En novembre 2017 dans l’État de Virginie, gagné haut la main par Trump en 2016, le candidat démocrate Ralph Northam a remporté l’élection au poste de gouverneur grâce à l’appui de 61 % de l’électorat féminin (contre 48 % chez l’électorat masculin). Les démocrates ont enlevé 16 sièges aux républicains à la Chambre des représentants, la plupart des nouveaux élus étant des femmes. Un mois plus tard, en Alabama, un château fort pour Trump et les républicains, le candidat démocrate Doug Jones a remporté une victoire surprise contre le républicain Roy Moore pour un siège au Sénat américain laissé vacant par Jeff Sessions, actuel ministre de la Justice. Le démocrate a eu l’appui de 57 % des femmes, et de seulement 42 % des hommes. Dans les deux cas, il faut souligner la participation décisive des femmes noires.

Le chemin parcouru

Lors de la deuxième grande manifestation nationale qui célébrait le premier anniversaire de l’investiture de Trump – qui comptait autant de participants que la première de l’année précédente –, on a pu constater tout le chemin parcouru d’un mouvement progressiste aux bases durables et aux objectifs politiques précis.

La campagne contre le harcèlement sexuel, incarnée par le mouvement #metoo, et les plus récents cas de violence conjugale dans la garde rapprochée de Trump ont également galvanisé le mouvement. Sans être inféodé au Parti démocrate, et pressentant toute l’urgence de la situation, le mouvement se concentre sur l’objectif de défaire les candidats républicains aux élections de mi-mandat en novembre (qui se tiendront au niveau national, des États et des municipalités), et de faire élire le plus grand nombre possible de femmes démocrates sous la bannière de « Power To The Polls ».

Une initiative musclée pour enregistrer 1 million d’électeurs dans les États clés a été mise sur pied. Le 21 janvier à Las Vegas 10 000 électeurs additionnels ont été enregistrés.
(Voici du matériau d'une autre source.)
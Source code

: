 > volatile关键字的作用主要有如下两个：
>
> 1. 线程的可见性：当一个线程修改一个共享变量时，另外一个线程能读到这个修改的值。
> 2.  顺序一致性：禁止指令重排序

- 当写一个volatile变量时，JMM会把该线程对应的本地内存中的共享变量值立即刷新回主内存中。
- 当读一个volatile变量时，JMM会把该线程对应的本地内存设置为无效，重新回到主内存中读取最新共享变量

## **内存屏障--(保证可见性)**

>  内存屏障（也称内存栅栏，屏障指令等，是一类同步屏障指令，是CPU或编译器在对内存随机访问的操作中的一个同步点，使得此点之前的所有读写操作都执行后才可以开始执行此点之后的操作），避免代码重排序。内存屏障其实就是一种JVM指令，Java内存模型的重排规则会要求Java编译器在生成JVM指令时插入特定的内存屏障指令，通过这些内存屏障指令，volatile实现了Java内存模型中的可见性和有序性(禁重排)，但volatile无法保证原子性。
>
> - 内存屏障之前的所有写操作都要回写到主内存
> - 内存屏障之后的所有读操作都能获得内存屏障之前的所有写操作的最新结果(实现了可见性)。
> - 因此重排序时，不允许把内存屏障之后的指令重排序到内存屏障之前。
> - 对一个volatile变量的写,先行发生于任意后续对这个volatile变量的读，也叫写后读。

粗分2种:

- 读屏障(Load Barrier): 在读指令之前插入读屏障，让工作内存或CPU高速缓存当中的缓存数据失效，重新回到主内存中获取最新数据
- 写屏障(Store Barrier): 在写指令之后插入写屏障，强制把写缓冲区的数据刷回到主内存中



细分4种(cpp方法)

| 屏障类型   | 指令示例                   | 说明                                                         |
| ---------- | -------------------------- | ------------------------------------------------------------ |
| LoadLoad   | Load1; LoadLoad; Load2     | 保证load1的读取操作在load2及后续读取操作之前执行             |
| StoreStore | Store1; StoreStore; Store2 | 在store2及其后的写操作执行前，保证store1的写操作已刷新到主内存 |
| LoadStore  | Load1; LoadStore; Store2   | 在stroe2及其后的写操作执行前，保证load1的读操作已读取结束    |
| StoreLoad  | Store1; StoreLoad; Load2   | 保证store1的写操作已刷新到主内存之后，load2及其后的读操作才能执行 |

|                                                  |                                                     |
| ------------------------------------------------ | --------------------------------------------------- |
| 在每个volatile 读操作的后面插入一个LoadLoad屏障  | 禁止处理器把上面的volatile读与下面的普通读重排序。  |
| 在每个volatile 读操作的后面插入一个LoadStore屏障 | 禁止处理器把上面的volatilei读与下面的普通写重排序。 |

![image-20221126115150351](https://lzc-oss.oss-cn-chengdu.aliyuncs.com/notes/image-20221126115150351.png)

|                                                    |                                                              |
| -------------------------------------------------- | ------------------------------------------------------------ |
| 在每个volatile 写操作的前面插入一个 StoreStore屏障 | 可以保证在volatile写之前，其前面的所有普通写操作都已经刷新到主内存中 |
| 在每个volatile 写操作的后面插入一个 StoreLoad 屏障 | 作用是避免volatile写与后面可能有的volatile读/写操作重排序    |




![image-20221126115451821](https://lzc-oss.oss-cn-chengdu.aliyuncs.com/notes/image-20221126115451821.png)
Une organisation de femmes en faveur du libre choix appelée Emily’s Choice a compilé une liste de 26 000 femmes intéressées à se porter candidates pour les élections, soit 20 fois plus que d’habitude.

Cela comprend plus de 400 candidates démocrates au Congrès. Des séances de formations intensives sont en cours ou prévues pour les candidates potentielles, et les campagnes de financement pour appuyer les candidates brisent tous les records.

Selon un sondage récent (Quinnipiac, 17 janvier 2018), 60 % des femmes se disent opposées à Donald Trump, en comparaison avec 47 % des hommes. Si les démocrates réussissent à créer un contrepoids au régime Trump en obtenant une majorité dans l’une des deux chambres ou les deux, on le devra dans une très large mesure à ce mouvement sans précédent piloté par des femmes américaines. Mais quel que soit le résultat des élections de 2018, les femmes n’auront pas dit leur dernier mot.